Where does the word "cmap" appear in the data? Copy every line that holds it.

====== Given records

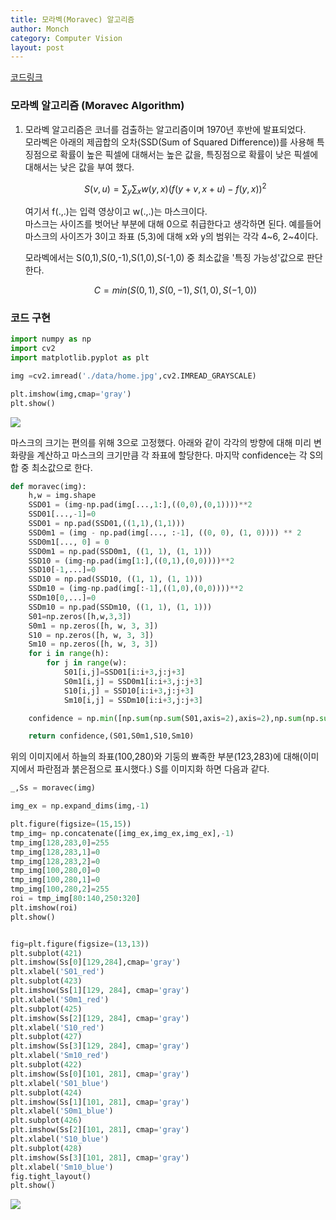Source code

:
 ```yaml
---
title: 모라벡(Moravec) 알고리즘
author: Monch
category: Computer Vision
layout: post
---
```


[코드링크](https://github.com/Songminkee/computer_vision/blob/master/Moravec.ipynb)



<h3>모라벡 알고리즘 (Moravec Algorithm)</h3>

1. 모라벡 알고리즘은 코너를 검출하는 알고리즘이며 1970년 후반에 발표되었다.  
    모라벡은 아래의 제곱합의 오차(SSD(Sum of Squared Difference))를 사용해 특징점으로 확률이 높은 픽셀에 대해서는 높은 값을, 특징점으로 확률이 낮은 픽셀에 대해서는 낮은 값을 부여 했다.  
    
    $$
    S(v,u) = \sum_{y} \sum_{x} w(y,x)(f(y+v,x+u)-f(y,x))^2
    $$
    
    여기서 f(.,.)는 입력 영상이고 w(.,.)는 마스크이다.   
마스크는 사이즈를 벗어난 부분에 대해 0으로 취급한다고 생각하면 된다.
    예를들어 마스크의 사이즈가 3이고 좌표 (5,3)에 대해 x와 y의 범위는 각각 4\~6, 2\~4이다.  
    
    모라벡에서는 S(0,1),S(0,-1),S(1,0),S(-1,0) 중 최소값을 '특징 가능성'값으로 판단한다.
    
    
    $$
    C=min(S(0,1),S(0,-1),S(1,0),S(-1,0))
    $$



<h3>코드 구현</h3>

```python
import numpy as np
import cv2
import matplotlib.pyplot as plt

img =cv2.imread('./data/home.jpg',cv2.IMREAD_GRAYSCALE)

plt.imshow(img,cmap='gray')
plt.show()
```

<img src="{{'assets/picture/moravec_ex1.jpg' | relative_url}}">

마스크의 크기는 편의를 위해 3으로 고정했다. 아래와 같이 각각의 방향에 대해 미리 변화량을 계산하고 마스크의 크기만큼 각 좌표에 할당한다. 마지막 confidence는 각 S의 합 중 최소값으로 한다.

```python
def moravec(img):
    h,w = img.shape
    SSD01 = (img-np.pad(img[...,1:],((0,0),(0,1))))**2
    SSD01[...,-1]=0
    SSD01 = np.pad(SSD01,((1,1),(1,1)))
    SSD0m1 = (img - np.pad(img[..., :-1], ((0, 0), (1, 0)))) ** 2
    SSD0m1[..., 0] = 0
    SSD0m1 = np.pad(SSD0m1, ((1, 1), (1, 1)))
    SSD10 = (img-np.pad(img[1:],((0,1),(0,0))))**2
    SSD10[-1,...]=0
    SSD10 = np.pad(SSD10, ((1, 1), (1, 1)))
    SSDm10 = (img-np.pad(img[:-1],((1,0),(0,0))))**2
    SSDm10[0,...]=0
    SSDm10 = np.pad(SSDm10, ((1, 1), (1, 1)))
    S01=np.zeros([h,w,3,3])
    S0m1 = np.zeros([h, w, 3, 3])
    S10 = np.zeros([h, w, 3, 3])
    Sm10 = np.zeros([h, w, 3, 3])
    for i in range(h):
        for j in range(w):
            S01[i,j]=SSD01[i:i+3,j:j+3]
            S0m1[i,j] = SSD0m1[i:i+3,j:j+3]
            S10[i,j] = SSD10[i:i+3,j:j+3]
            Sm10[i,j] = SSDm10[i:i+3,j:j+3]

    confidence = np.min([np.sum(np.sum(S01,axis=2),axis=2),np.sum(np.sum(S0m1,axis=2),axis=2),np.sum(np.sum(S10,axis=2),axis=2),np.sum(np.sum(Sm10,axis=2),axis=2)],axis=0)

    return confidence,(S01,S0m1,S10,Sm10)
```

위의 이미지에서 하늘의 좌표(100,280)와 기둥의 뾰족한 부분(123,283)에 대해(이미지에서 파란점과 붉은점으로 표시했다.) S를 이미지화 하면 다음과 같다.

```python
_,Ss = moravec(img)

img_ex = np.expand_dims(img,-1)

plt.figure(figsize=(15,15))
tmp_img= np.concatenate([img_ex,img_ex,img_ex],-1)
tmp_img[128,283,0]=255
tmp_img[128,283,1]=0
tmp_img[128,283,2]=0
tmp_img[100,280,0]=0
tmp_img[100,280,1]=0
tmp_img[100,280,2]=255
roi = tmp_img[80:140,250:320]
plt.imshow(roi)
plt.show()


fig=plt.figure(figsize=(13,13))
plt.subplot(421)
plt.imshow(Ss[0][129,284],cmap='gray')
plt.xlabel('S01_red')
plt.subplot(423)
plt.imshow(Ss[1][129, 284], cmap='gray')
plt.xlabel('S0m1_red')
plt.subplot(425)
plt.imshow(Ss[2][129, 284], cmap='gray')
plt.xlabel('S10_red')
plt.subplot(427)
plt.imshow(Ss[3][129, 284], cmap='gray')
plt.xlabel('Sm10_red')
plt.subplot(422)
plt.imshow(Ss[0][101, 281], cmap='gray')
plt.xlabel('S01_blue')
plt.subplot(424)
plt.imshow(Ss[1][101, 281], cmap='gray')
plt.xlabel('S0m1_blue')
plt.subplot(426)
plt.imshow(Ss[2][101, 281], cmap='gray')
plt.xlabel('S10_blue')
plt.subplot(428)
plt.imshow(Ss[3][101, 281], cmap='gray')
plt.xlabel('Sm10_blue')
fig.tight_layout()
plt.show()
```

<img src="{{'assets/picture/moravec_ex2.jpg' | relative_url}}">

============

Solution for this exercise:
plt.imshow(img,cmap='gray')
plt.imshow(Ss[0][129,284],cmap='gray')
plt.imshow(Ss[1][129, 284], cmap='gray')
plt.imshow(Ss[2][129, 284], cmap='gray')
plt.imshow(Ss[3][129, 284], cmap='gray')
plt.imshow(Ss[0][101, 281], cmap='gray')
plt.imshow(Ss[1][101, 281], cmap='gray')
plt.imshow(Ss[2][101, 281], cmap='gray')
plt.imshow(Ss[3][101, 281], cmap='gray')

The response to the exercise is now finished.